*WHAT NEEDS TO BE DONE*. Leave the pictures behind and repeat all the entries exactly.

[[ THE DATA open ]]

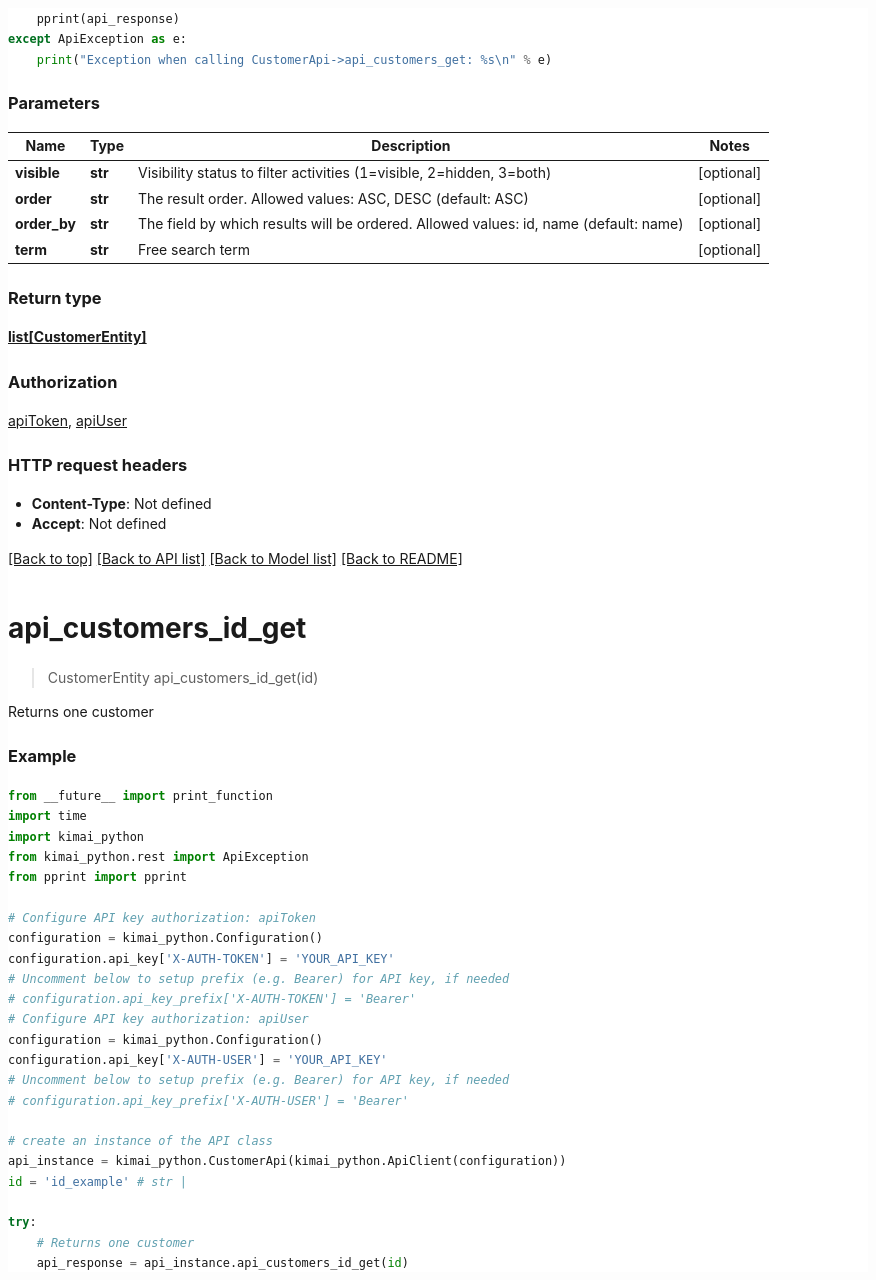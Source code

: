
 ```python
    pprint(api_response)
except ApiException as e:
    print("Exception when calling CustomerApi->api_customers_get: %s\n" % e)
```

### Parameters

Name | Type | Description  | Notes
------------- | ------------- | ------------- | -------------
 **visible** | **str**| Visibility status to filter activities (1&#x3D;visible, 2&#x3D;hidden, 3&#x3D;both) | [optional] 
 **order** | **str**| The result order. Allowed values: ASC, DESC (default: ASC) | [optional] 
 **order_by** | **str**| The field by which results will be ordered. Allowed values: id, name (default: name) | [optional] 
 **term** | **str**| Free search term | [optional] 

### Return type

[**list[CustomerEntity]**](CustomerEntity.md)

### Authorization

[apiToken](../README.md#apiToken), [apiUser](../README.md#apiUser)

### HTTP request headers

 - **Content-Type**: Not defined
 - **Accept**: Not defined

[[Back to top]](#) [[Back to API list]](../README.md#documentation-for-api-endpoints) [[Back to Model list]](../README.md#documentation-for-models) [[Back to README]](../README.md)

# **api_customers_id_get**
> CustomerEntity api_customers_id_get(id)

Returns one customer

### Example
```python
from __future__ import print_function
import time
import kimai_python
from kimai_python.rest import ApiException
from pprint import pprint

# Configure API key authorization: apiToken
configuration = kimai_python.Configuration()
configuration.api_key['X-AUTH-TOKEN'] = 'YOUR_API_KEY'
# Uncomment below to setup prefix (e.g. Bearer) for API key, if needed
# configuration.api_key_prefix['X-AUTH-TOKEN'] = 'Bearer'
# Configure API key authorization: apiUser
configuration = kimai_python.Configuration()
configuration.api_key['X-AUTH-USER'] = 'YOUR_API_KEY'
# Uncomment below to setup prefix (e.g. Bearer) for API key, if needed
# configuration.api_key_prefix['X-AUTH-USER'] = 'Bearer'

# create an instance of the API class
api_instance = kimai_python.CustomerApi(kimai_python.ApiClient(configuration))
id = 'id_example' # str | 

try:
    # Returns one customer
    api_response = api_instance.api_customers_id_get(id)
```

[[ THE DATA closed ]]

*RESPONSE BOX*.
Source code

:
 ```python
    pprint(api_response)
except ApiException as e:
    print("Exception when calling CustomerApi->api_customers_get: %s\n" % e)
```

### Parameters

Name | Type | Description  | Notes
------------- | ------------- | ------------- | -------------
 **visible** | **str**| Visibility status to filter activities (1&#x3D;visible, 2&#x3D;hidden, 3&#x3D;both) | [optional] 
 **order** | **str**| The result order. Allowed values: ASC, DESC (default: ASC) | [optional] 
 **order_by** | **str**| The field by which results will be ordered. Allowed values: id, name (default: name) | [optional] 
 **term** | **str**| Free search term | [optional] 

### Return type

[**list[CustomerEntity]**](CustomerEntity.md)

### Authorization

[apiToken](../README.md#apiToken), [apiUser](../README.md#apiUser)

### HTTP request headers

 - **Content-Type**: Not defined
 - **Accept**: Not defined

[[Back to top]](#) [[Back to API list]](../README.md#documentation-for-api-endpoints) [[Back to Model list]](../README.md#documentation-for-models) [[Back to README]](../README.md)

# **api_customers_id_get**
> CustomerEntity api_customers_id_get(id)

Returns one customer

### Example
```python
from __future__ import print_function
import time
import kimai_python
from kimai_python.rest import ApiException
from pprint import pprint

# Configure API key authorization: apiToken
configuration = kimai_python.Configuration()
configuration.api_key['X-AUTH-TOKEN'] = 'YOUR_API_KEY'
# Uncomment below to setup prefix (e.g. Bearer) for API key, if needed
# configuration.api_key_prefix['X-AUTH-TOKEN'] = 'Bearer'
# Configure API key authorization: apiUser
configuration = kimai_python.Configuration()
configuration.api_key['X-AUTH-USER'] = 'YOUR_API_KEY'
# Uncomment below to setup prefix (e.g. Bearer) for API key, if needed
# configuration.api_key_prefix['X-AUTH-USER'] = 'Bearer'

# create an instance of the API class
api_instance = kimai_python.CustomerApi(kimai_python.ApiClient(configuration))
id = 'id_example' # str | 

try:
    # Returns one customer
    api_response = api_instance.api_customers_id_get(id)
```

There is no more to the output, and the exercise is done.